--- The input ---
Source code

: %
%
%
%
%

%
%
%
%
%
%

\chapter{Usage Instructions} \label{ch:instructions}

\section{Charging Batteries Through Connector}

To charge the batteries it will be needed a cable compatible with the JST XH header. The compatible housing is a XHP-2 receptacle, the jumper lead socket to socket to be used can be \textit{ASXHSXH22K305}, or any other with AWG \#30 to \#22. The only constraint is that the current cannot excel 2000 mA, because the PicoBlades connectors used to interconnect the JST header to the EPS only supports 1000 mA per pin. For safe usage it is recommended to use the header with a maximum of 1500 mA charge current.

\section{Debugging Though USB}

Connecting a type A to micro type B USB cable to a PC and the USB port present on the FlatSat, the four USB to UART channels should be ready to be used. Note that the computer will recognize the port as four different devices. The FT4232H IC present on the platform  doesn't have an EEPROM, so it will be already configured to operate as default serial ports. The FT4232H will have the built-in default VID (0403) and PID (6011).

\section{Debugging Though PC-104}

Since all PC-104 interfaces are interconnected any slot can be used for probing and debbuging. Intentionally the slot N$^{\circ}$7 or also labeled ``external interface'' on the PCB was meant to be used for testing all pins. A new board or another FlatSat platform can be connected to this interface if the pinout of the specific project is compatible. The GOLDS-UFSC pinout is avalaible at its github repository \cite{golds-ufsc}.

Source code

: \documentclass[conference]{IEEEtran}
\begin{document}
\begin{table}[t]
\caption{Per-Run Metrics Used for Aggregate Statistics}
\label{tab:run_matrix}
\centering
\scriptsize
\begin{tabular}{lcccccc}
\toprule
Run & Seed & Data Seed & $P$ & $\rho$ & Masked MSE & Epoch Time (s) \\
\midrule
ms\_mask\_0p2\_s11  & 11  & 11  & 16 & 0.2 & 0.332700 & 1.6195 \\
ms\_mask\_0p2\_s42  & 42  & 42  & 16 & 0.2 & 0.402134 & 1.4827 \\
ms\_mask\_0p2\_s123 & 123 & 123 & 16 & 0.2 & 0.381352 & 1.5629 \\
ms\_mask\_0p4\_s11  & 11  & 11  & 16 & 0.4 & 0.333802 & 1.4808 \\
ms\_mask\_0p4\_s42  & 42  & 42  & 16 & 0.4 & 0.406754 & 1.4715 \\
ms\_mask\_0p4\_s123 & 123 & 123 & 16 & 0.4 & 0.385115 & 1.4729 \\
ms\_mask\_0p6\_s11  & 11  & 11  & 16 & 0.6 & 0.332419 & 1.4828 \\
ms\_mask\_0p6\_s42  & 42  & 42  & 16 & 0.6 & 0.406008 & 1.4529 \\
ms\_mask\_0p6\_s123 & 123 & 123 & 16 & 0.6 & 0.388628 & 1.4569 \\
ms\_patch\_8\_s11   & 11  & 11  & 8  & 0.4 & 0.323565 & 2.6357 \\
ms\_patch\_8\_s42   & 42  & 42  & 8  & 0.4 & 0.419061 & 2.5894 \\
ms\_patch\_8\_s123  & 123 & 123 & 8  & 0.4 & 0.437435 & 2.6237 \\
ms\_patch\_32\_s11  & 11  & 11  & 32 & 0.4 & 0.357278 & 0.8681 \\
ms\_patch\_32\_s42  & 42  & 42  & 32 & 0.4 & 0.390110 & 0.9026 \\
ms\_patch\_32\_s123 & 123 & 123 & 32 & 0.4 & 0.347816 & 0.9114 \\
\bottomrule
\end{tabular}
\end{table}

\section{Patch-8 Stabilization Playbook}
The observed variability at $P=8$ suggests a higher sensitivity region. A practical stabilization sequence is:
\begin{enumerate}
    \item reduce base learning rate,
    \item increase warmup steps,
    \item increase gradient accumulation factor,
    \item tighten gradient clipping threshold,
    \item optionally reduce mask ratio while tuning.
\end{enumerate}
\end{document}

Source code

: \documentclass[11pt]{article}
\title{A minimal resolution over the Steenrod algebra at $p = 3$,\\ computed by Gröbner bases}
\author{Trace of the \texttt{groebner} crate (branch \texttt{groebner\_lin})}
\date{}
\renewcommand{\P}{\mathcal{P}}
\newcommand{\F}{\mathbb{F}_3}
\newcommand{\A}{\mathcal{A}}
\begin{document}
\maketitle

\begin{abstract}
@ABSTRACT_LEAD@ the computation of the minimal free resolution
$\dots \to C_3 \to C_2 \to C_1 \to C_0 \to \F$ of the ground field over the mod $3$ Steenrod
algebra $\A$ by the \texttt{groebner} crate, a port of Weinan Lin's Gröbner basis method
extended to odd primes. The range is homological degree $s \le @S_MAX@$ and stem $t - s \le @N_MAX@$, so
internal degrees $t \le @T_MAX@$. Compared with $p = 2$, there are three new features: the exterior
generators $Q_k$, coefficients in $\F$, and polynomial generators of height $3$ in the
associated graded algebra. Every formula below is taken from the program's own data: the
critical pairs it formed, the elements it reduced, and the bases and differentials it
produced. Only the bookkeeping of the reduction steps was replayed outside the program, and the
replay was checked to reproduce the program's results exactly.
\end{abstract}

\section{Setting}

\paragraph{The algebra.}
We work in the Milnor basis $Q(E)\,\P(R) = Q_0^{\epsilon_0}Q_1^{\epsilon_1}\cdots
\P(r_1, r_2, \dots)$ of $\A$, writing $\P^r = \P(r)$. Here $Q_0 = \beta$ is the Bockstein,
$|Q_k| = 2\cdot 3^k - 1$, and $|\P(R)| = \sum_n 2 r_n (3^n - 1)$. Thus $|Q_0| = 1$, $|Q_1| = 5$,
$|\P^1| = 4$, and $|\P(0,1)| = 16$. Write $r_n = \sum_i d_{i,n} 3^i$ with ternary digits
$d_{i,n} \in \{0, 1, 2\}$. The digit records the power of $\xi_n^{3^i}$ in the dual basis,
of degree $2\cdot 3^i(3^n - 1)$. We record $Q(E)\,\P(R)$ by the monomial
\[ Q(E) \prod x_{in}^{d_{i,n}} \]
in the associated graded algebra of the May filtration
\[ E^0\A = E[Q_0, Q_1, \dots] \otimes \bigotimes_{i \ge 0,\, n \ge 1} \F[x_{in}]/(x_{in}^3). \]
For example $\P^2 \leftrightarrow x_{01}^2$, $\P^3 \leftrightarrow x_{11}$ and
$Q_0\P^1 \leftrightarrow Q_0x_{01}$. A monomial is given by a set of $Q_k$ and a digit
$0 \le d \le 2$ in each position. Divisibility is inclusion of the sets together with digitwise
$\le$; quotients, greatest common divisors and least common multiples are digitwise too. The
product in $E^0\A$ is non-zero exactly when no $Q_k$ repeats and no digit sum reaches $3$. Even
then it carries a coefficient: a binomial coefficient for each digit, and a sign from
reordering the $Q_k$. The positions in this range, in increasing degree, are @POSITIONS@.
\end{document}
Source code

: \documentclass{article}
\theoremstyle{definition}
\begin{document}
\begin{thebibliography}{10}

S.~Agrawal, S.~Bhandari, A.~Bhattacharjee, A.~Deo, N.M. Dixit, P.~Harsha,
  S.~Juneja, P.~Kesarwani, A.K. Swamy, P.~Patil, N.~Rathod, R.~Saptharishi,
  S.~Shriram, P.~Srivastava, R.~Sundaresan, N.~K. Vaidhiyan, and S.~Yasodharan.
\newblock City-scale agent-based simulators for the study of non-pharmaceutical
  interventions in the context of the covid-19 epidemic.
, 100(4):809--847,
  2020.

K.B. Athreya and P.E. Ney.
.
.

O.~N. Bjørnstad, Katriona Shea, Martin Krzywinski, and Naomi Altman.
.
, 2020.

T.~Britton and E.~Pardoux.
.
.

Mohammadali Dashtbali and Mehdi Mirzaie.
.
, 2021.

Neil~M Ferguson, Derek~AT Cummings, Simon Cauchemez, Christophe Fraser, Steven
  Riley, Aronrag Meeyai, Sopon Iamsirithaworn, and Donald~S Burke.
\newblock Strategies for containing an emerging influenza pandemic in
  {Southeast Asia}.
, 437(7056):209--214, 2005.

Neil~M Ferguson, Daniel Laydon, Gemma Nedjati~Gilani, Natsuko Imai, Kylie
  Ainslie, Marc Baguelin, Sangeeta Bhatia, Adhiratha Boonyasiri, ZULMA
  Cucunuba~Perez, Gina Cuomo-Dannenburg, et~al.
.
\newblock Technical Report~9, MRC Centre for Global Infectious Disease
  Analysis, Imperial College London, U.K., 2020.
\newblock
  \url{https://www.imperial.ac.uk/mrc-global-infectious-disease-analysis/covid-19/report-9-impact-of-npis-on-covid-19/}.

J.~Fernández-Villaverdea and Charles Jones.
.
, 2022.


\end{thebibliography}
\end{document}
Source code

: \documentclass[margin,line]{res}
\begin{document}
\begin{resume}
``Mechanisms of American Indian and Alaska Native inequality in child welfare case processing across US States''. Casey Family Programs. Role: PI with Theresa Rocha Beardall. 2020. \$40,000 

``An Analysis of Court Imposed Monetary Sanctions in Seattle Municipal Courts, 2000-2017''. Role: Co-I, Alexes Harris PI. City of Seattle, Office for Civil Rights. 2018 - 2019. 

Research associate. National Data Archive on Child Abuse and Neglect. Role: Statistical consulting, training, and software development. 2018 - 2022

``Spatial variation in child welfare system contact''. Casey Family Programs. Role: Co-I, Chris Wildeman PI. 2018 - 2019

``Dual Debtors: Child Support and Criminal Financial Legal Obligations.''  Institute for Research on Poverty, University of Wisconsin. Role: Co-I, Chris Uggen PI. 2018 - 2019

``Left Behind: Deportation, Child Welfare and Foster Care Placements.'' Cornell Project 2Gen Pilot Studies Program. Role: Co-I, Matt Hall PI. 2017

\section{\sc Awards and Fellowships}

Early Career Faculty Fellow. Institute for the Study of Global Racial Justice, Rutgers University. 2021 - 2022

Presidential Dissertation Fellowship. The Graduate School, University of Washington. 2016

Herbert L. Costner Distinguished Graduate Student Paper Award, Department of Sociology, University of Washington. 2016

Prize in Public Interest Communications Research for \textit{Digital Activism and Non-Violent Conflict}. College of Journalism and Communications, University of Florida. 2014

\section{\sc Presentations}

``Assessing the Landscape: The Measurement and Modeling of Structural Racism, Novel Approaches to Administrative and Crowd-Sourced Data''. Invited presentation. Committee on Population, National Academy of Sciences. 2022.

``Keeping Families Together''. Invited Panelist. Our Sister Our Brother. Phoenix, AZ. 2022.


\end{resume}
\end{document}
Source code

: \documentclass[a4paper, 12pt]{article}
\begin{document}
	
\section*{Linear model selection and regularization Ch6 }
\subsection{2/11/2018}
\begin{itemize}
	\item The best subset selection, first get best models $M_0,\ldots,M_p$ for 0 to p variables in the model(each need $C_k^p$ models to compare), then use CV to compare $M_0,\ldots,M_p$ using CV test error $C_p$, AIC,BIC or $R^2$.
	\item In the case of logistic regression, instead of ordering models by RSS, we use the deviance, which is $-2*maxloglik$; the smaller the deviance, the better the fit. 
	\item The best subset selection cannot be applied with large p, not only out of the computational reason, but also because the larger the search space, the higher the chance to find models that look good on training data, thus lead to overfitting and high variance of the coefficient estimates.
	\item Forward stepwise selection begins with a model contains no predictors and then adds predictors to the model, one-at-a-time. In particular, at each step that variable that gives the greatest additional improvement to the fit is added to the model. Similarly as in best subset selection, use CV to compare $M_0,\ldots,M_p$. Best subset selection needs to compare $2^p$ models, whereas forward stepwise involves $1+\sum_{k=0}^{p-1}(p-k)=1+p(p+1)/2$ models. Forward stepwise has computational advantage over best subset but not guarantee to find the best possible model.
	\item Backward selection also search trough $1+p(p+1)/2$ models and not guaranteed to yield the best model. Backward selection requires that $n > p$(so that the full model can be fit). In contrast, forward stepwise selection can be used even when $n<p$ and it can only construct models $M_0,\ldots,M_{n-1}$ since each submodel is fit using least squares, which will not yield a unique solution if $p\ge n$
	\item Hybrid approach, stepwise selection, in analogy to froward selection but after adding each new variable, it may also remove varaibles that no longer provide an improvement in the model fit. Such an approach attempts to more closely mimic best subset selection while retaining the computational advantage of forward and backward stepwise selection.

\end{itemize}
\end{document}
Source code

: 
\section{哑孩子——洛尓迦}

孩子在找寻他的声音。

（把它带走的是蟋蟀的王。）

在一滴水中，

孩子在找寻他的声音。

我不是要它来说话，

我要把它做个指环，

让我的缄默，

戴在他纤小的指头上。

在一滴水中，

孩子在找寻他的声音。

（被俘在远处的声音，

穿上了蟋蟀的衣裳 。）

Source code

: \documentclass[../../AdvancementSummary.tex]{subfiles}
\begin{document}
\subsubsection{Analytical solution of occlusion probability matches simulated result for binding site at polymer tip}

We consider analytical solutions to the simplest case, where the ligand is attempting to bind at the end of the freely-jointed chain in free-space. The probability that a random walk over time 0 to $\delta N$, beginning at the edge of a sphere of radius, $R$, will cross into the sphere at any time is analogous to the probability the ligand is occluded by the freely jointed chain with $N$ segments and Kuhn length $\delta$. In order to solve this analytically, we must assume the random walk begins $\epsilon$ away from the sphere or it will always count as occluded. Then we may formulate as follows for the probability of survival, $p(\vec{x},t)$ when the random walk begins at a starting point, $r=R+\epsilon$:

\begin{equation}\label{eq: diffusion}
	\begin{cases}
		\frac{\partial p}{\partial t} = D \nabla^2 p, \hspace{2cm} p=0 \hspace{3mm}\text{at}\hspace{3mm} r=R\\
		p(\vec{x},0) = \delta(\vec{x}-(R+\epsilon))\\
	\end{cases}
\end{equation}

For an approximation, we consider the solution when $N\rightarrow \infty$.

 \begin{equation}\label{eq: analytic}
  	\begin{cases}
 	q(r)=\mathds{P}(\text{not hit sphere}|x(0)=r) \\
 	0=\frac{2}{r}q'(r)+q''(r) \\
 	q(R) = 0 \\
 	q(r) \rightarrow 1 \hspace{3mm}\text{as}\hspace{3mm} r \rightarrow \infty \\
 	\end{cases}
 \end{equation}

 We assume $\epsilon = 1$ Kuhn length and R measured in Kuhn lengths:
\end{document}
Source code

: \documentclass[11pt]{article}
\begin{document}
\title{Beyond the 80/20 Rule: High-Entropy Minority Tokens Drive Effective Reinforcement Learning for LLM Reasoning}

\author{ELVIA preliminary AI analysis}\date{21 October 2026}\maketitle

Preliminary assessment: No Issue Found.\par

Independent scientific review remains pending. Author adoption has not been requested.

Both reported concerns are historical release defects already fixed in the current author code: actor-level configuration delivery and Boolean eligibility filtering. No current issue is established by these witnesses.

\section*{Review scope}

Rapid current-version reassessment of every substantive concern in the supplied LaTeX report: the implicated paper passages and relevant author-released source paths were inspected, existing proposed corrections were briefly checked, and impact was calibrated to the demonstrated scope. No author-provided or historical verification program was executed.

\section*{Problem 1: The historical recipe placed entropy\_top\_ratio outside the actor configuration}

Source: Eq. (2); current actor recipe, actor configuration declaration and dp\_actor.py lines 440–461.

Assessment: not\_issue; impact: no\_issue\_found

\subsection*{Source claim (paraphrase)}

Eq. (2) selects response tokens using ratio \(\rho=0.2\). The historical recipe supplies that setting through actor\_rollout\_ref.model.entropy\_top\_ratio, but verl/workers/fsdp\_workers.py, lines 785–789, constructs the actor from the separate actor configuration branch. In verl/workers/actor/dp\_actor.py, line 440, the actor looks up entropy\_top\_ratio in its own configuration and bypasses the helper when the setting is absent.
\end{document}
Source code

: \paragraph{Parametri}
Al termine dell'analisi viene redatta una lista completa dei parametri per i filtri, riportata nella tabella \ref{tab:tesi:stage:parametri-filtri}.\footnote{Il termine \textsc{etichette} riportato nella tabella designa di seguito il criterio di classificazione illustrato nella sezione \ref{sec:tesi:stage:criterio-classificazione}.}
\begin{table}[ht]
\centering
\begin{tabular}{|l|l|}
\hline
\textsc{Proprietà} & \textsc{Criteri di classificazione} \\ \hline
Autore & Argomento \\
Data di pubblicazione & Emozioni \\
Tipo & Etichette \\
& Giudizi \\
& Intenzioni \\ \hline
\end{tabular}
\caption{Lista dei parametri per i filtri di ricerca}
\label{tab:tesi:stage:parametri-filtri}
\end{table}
---
Some lines in the data above may hold the word "graded". Say how many, with no other words.

2